Peszko przeszedł z futbolu do MMA. Żyła byłby idealnym rywalem na gali Clout MMA
O co w tym wszystkich chodzi? Peszko, były reprezentant Polski, ostatnio znany z występów w pełnej gwiazd Wieczystej Kraków, zakończył piłkarską karierę i błyskawicznie "przestawił" się na inną dyscyplinę. Jest jedną z twarzy firmujących nową federację mieszanych sztuk walki - Clout MMA, skupiającej się na tzw. freak fightach, czyli walkach nie profesjonalistów, a celebrytów, influencerów, które przyciągają ogromną publiczność.
"Peszkin" zapowiedział, że sam teżchce wejść do klatki MMA. Pierwsza gala Clout MMA odbędzie się 5 sierpnia, ale były piłkarz na niej nie powalczy. Ewentualne starcie z Żyłą, który ma podobne warunki fizyczne, zapowiadane jest na 2024 r. Walka miałaby się odbyć w formule bokserskiej. Tyle, że ten drugi to wciąż aktywny skoczek narciarski, jeden z najlepszych na świecie, mający przed sobą kolejne duże imprezy, a za trzy lata - igrzyska olimpijskie
Będzie walka Peszko - Żyła? Skoczek narciarski lub nowe wyzwania
Żyła pytany o ten projekt, po konkursie mikstów na Igrzyskach Europejskich, nie potwierdził, ale też jednoznacznie nie odciął się od tych rewelacji. W swoim stylu chyba dał do zrozumienia, że jest coś na rzeczy.
- Też takie plotki słyszałem... Lubię nowe wyzwania - mówił. A co z ryzykiem odniesienia kontuzji? - Że niby miałoby się mi coś stać? Gorzej będzie miał ten drugi - roześmiał się Żyła na tak postawione pytanie.

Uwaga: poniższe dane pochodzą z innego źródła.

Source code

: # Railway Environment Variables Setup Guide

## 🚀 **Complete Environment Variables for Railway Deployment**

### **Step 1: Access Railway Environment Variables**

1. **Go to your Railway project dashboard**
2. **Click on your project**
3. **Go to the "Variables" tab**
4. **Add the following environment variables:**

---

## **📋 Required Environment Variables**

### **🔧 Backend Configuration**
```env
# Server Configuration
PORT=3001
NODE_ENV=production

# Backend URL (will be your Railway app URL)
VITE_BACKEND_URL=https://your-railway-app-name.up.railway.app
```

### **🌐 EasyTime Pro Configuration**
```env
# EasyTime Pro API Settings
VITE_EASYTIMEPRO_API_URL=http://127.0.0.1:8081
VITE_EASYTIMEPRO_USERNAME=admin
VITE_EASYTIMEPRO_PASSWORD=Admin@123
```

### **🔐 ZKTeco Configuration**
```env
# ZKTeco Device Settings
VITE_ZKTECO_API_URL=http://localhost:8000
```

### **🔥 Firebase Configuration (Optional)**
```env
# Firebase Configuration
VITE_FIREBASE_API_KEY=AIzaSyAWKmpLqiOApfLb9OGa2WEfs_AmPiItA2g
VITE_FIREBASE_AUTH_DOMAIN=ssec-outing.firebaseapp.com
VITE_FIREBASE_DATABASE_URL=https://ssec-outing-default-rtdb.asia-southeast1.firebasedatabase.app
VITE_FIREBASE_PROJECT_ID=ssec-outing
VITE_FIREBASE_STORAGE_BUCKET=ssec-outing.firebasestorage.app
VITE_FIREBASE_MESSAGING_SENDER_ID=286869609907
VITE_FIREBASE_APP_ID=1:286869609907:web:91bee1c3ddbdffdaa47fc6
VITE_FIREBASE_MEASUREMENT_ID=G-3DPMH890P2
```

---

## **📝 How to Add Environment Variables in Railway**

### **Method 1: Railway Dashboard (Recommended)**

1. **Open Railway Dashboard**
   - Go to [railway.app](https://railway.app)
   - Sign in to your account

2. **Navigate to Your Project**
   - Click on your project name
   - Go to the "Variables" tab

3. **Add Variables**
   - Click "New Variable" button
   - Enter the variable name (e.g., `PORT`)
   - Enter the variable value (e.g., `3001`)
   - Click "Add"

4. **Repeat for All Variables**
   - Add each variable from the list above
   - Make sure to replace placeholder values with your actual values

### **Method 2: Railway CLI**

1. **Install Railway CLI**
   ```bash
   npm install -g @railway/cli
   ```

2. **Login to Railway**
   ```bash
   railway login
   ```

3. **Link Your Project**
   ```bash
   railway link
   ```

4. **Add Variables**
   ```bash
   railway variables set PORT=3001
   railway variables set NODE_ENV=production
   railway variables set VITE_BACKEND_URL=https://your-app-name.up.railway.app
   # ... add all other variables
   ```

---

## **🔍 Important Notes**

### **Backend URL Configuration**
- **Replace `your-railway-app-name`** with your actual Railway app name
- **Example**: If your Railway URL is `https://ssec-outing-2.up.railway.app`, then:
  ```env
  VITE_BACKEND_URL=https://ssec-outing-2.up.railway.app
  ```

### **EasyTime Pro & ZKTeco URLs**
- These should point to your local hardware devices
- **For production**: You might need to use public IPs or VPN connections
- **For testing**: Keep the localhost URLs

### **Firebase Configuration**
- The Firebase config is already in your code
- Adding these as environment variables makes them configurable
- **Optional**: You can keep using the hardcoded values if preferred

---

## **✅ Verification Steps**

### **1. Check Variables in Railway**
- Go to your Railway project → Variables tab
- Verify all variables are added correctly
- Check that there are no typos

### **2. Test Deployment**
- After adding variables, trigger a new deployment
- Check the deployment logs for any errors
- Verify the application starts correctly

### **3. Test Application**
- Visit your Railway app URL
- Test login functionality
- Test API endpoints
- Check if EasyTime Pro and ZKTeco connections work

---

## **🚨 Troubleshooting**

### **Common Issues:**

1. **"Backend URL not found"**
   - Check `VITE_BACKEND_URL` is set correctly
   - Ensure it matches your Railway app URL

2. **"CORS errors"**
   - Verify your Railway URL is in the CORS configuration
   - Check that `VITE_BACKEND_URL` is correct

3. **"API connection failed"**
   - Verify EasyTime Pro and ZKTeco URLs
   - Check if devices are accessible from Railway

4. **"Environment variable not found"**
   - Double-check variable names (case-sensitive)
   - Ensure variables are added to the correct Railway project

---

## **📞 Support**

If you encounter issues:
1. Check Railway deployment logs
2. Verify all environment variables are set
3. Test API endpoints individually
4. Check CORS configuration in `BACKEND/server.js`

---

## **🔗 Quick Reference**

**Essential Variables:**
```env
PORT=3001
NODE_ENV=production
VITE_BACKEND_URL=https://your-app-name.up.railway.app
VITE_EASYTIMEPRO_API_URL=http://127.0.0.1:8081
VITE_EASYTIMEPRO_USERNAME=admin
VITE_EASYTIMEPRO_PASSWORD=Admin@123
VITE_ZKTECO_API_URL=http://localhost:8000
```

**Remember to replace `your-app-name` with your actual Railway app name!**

Trener kadry skoczków narciarski Thomas Thurnbichler to tematu podszedł z rozbawieniem i dużym dystansem. Ale też z jednoznaczną deklaracją. - Słyszałem o tych planach. Nie wiem... Czy on to już ogłosił? (śmiech). Jeśli chcesz w to wejść, to musisz to zrobić we właściwym czasie i nie powinien cię spotkać żaden uraz (śmiech). W tym roku na pewno nie będzie na to zgody, zobaczymy, jak potoczy się kariera Piotrka. W trakcie przygotowań do sezonu nie ma takiej opcji. Ryzyko kontuzji jest zbyt duże - powiedział Austriak, dodając, że jego podopieczny dobrze wie o tym nastawieniu.
Przed Żyła w Igrzyskach Europejskich jeszcze konkurs na Wielkiej Krokwi w sobotę (1 lipca)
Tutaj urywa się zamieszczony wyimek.